How to be a Minister
2 authors - Hardback
£18.99
Lord Hutton, as John Hutton, was elected to the House of Commons for the constituency of Barrow and Furness in April 2002, after spending ten years as a law lecturer at Northumbria University. John Hutton began his Ministerial career in 1998 at the Department of Health. He joined the Cabinet in 2005 as Minister for the Cabinet Office. He went on to become the Secretary of State at the Department for Work and Pensions, the Department for Business and finally the Ministry of Defence. He stood down from Parliament in 2010. In 2010 he was appointed by the new Government to conduct a review of public sector pensions. He is currently the Chairman of the Royal United Services Institute, a trustee of the Royal Air Force Museum and holds a number of board and advisory roles. John Hutton has published several books on the Great War. Sir Leigh Lewis was Permanent Secretary at the Department for Work and Pensions from 2005 until his retirement from the Civil Service at the end of 2010. Leigh Lewis entered the then Department of Employment in 1973 after studying languages at Liverpool University.

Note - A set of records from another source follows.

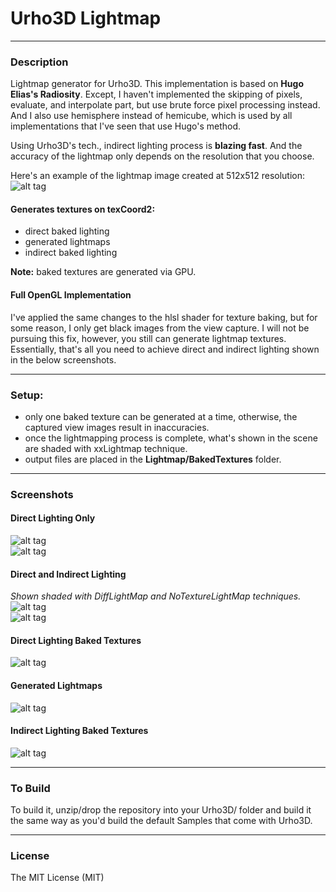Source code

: # Urho3D Lightmap
  
---
### Description
Lightmap generator for Urho3D. This implementation is based on **Hugo Elias's Radiosity**. Except, I haven't implemented the skipping of pixels, evaluate, and interpolate part, but use brute force pixel processing instead. And I also use hemisphere instead of hemicube, which is used by all implementations that I've seen that use Hugo's method.

Using Urho3D's tech., indirect lighting process is **blazing fast**.  And the accuracy of the lightmap only depends on the resolution that you choose.  

Here's an example of the lightmap image created at 512x512 resolution:
![alt tag](https://github.com/Lumak/Urho3D-Lightmap/blob/master/screenshot/node8_lightmap.png)  

#### Generates textures on texCoord2:
* direct baked lighting
* generated lightmaps
* indirect baked lighting

**Note:** baked textures are generated via GPU.

#### Full OpenGL Implementation
I've applied the same changes to the hlsl shader for texture baking, but for some reason, I only get black images from the view capture. I will not be pursuing this fix, however, you still can generate lightmap textures. Essentially, that's all you need to achieve direct and indirect lighting shown in the below screenshots.

---  
### Setup:
* only one baked texture can be generated at a time, otherwise, the captured view images result in inaccuracies.
* once the lightmapping process is complete, what's shown in the scene are shaded with xxLightmap technique.
* output files are placed in the **Lightmap/BakedTextures** folder.
  
---
### Screenshots
#### Direct Lighting Only
![alt tag](https://github.com/Lumak/Urho3D-Lightmap/blob/master/screenshot/directonly1.png)  
![alt tag](https://github.com/Lumak/Urho3D-Lightmap/blob/master/screenshot/directonly2.png)  

#### Direct and Indirect Lighting
*Shown shaded with DiffLightMap and NoTextureLightMap techniques.*
![alt tag](https://github.com/Lumak/Urho3D-Lightmap/blob/master/screenshot/indirect1.png)  
![alt tag](https://github.com/Lumak/Urho3D-Lightmap/blob/master/screenshot/indirect2.png)  
  
#### Direct Lighting Baked Textures
![alt tag](https://github.com/Lumak/Urho3D-Lightmap/blob/master/screenshot/bakedtextures.png)  

#### Generated Lightmaps
![alt tag](https://github.com/Lumak/Urho3D-Lightmap/blob/master/screenshot/generatedLightmaps.png)  

#### Indirect Lighting Baked Textures
![alt tag](https://github.com/Lumak/Urho3D-Lightmap/blob/master/screenshot/bakedIndirectTextures.png)  

---
### To Build
To build it, unzip/drop the repository into your Urho3D/ folder and build it the same way as you'd build the default Samples that come with Urho3D.
  
---  
### License
The MIT License (MIT)







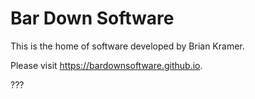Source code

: # Bar Down Software

This is the home of software developed by Brian Kramer.

Please visit https://bardownsoftware.github.io.

???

During his early career he worked on, amongst other things, trade union legislation, benefits delivery and the EU. He was Private Secretary to the Rt Hon Lord Young of Graffham from 1984 to 1986 subsequently spending three years on secondment at Cable & Wireless as Group HR Director. He became Chief Executive of the Employment Service in 1997 and the first Chief Executive of Jobcentre Plus in 2001. From 2003 to 2005 he was Permanent Secretary for Crime, Policing and Counter-terrorism in the Home Office and was in that role at the time of the 7/7 attacks. Currently Leigh Lewis is the Chair of the alcohol education charity, Drinkaware, and vice-Chair of the homelessness charity, St Mungo's Broadway. He is in addition a visiting fellow at Greenwich University Business School and holds non-executive roles at Aviva PLC and PriceWaterhouse Coopers. John Hutton and Leigh Lewis worked together as Secretary of State and Permanent Secretary at the Department for Work and Pensions from 2005 to 2007.